Defers are still called when the stack is unwound due to a panic. It's standard practise to clean up resources with a defer, so maybe it wouldn't be too unreasonable if you're mainly dealing with the standard libraries.
Would you bet your phone switchboard, nuclear plant or assembly line to that strategy?
Go is very much a work in development, it is a vast improvement over C but I highly doubt that this strategy will get you out of every corner case. It might get you from 'crash now' to 'crash a (little) while later' but I think you will still end up having an unpredictable element in there. It all depends on how ugly the crash is and once things become unpredictable leakage (even between go-routines) is not to be ruled out categorically.
Think of erlang processes to be about as well isolated as unix processes and think of go processes to be a bit more isolated than unix threads but not much more. The trick here is that erlang is essentially an OS inside a process and that go-routines are co-operative multi-tasking inside a process aided by one or more cpu threads. That's a lot closer to the C multi-threading model than erlang and that implies there are some risks.
It's worth noting that Erlang is only a soft-realtime language. I wouldn't bet my nuclear plant and only some assembly lines on it. (There's plenty I do bet on Erlang, though.)
Soft is the new hard ;-) If you reason about hard realtime you pretty soon end up with the question: how high can the probability be that it misses a deadline. If you run on modern embedded CPU's with pipelines and caches its often all you can do (I am aware that some are modeling the CPU with caches, memory and everything to achieve 100% but thats very expensive and if you switch CPU's there is half a year worth of modeling down the drain)
The real world hard realtime systems often are built like: lets test it (with deadline miss triggering a failure) and if it works make sure we still have 10% of safety margin (which will later be melted down because of features ;-)
That's valid, hard real time problems require guarantees that erlang can't give, that was an unwarranted exaggeration on my part. But anything that needs to be very long running (years or more) will need ironclad guarantees that it won't be leaking resources and I can't prove but suspect that erlang will do a lot better than go for those applications. Let's leave the nuclear plants and the assembly lines to RTos and QnX then :).
"require guarantees that erlang can't give" ... at the moment, working on it.
In the meantime note that the percentage of stuff that really needs hard realtime in many systems is quite low. What I do at the moment is run Erlang on RTEMS (see my other posts) keep the hard realtime parts as simple as possible (always a good idea), write them in C and run them on a higher prio than the Erlang runtime which handles all the complicated things. Works like a breeze in practice
I have a project planned which when funded will give us hard realtime guarantees for certain Erlang processes.

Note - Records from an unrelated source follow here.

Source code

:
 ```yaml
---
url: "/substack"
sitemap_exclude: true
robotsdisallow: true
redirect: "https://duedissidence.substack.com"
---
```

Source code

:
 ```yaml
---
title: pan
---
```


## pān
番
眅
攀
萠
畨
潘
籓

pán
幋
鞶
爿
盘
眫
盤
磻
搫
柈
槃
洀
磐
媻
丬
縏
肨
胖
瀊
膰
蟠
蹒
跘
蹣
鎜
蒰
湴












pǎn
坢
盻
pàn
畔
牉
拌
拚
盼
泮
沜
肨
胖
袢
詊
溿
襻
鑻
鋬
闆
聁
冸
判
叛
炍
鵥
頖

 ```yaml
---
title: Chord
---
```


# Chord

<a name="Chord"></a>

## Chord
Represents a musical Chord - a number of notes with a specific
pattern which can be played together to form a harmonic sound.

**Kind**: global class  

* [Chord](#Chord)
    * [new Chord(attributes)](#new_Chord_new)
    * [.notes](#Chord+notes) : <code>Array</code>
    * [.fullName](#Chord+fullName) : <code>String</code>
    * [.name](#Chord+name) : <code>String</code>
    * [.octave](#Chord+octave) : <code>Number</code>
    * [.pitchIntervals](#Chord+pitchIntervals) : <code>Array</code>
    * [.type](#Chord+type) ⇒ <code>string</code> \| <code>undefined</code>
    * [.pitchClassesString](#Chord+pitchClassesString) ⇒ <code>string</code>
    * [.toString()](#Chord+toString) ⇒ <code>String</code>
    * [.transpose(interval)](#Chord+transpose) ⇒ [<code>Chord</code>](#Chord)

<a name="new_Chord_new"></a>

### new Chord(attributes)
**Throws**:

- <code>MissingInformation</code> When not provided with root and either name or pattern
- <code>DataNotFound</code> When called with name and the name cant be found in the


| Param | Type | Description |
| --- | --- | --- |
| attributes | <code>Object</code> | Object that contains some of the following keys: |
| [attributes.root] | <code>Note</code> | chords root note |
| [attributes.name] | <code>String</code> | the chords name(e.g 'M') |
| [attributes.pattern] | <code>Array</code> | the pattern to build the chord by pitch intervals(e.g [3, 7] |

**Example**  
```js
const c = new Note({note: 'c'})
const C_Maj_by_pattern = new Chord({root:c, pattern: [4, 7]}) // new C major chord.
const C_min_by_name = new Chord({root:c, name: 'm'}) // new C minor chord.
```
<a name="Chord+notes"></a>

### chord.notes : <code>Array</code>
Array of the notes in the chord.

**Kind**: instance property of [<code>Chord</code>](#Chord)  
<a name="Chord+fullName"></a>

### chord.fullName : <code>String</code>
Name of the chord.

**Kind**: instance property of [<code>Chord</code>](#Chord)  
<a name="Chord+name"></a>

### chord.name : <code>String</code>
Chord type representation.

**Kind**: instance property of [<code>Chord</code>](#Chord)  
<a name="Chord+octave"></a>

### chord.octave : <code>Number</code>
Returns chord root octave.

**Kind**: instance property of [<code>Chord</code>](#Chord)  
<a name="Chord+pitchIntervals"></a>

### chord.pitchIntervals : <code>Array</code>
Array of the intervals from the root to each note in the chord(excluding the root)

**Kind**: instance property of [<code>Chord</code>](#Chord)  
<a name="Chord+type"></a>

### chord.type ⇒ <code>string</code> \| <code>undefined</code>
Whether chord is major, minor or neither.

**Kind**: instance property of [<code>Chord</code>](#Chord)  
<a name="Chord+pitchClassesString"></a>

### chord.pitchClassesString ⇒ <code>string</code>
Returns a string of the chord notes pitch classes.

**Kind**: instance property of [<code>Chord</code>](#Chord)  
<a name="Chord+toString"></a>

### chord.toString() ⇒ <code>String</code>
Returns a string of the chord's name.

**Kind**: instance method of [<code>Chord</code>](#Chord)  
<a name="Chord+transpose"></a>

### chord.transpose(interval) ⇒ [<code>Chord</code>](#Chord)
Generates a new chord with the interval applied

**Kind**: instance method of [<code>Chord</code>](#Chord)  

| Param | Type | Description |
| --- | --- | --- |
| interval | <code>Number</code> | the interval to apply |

This can only work of course if the underlying OS is also hard realtime capable. I have ported Erlang to the open source RTEMS http://www.rtems.org already. More details under http://www.grisp.org (sorry website not up to date but soon will be).

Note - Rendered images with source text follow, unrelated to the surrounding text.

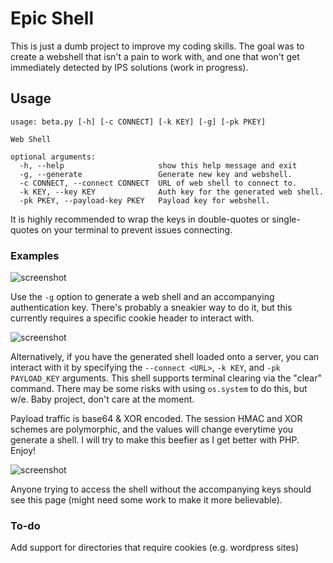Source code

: # Epic Shell
This is just a dumb project to improve my coding skills. The goal was to create a webshell that isn't a pain to work with, and one that won't get immediately detected by IPS solutions (work in progress).

## Usage

```
usage: beta.py [-h] [-c CONNECT] [-k KEY] [-g] [-pk PKEY]

Web Shell

optional arguments:
  -h, --help                     show this help message and exit
  -g, --generate                 Generate new key and webshell.
  -c CONNECT, --connect CONNECT  URL of web shell to connect to.
  -k KEY, --key KEY              Auth key for the generated web shell.
  -pk PKEY, --payload-key PKEY   Payload key for webshell.
```

It is highly recommended to wrap the keys in double-quotes or single-quotes on your terminal to prevent issues connecting.

### Examples

![screenshot](/images/generate.PNG)

Use the `-g` option to generate a web shell and an accompanying authentication key. There's probably a sneakier way to do it, but this currently requires a specific cookie header to interact with. 

![screenshot](/images/shell.PNG)

Alternatively, if you have the generated shell loaded onto a server, you can interact with it by specifying the `--connect <URL>`, `-k KEY`, and `-pk PAYLOAD_KEY` arguments. This shell supports terminal clearing via the "clear" command. There may be some risks with using `os.system` to do this, but w/e. Baby project, don't care at the moment. 

Payload traffic is base64 & XOR encoded. The session HMAC and XOR schemes are polymorphic, and the values will change everytime you generate a shell. I will try to make this beefier as I get better with PHP. Enjoy!

![screenshot](/images/error.PNG)

Anyone trying to access the shell without the accompanying keys should see this page (might need some work to make it more believable).

### To-do

Add support for directories that require cookies (e.g. wordpress sites)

It's an interesting question. I think you'd need at least:
* a way to define scheduling requirements on a process level (beyond current, coarse, priority settings),
* bounded process message queues (this would be handy in soft-realtime Erlang),
* deadline accurate receives,
* accurate control over resource allocation
I've been meaning to sit down with some theory and think through this more analytically, but the above are my BART thinking-time derived set of requirements. I'm sure there are cases--some which would be obvious, in retrospect--that are not covered by the above.
You'd have to run erlang directly on the hardware without an intermediary OS and you'd have to schedule the individual erlang processes using pre-emption and by giving them priorities. You'd also have to add a ready-list per priority.
After all, as long as BEAM is running as a child process of a host os that is not hard realtime you can't guarantee much of anything.
Of course. Apologies, I assumed that was a given. A large part of the appeal of Erlang the Language is Erlang the VM and the two aren't often divorced.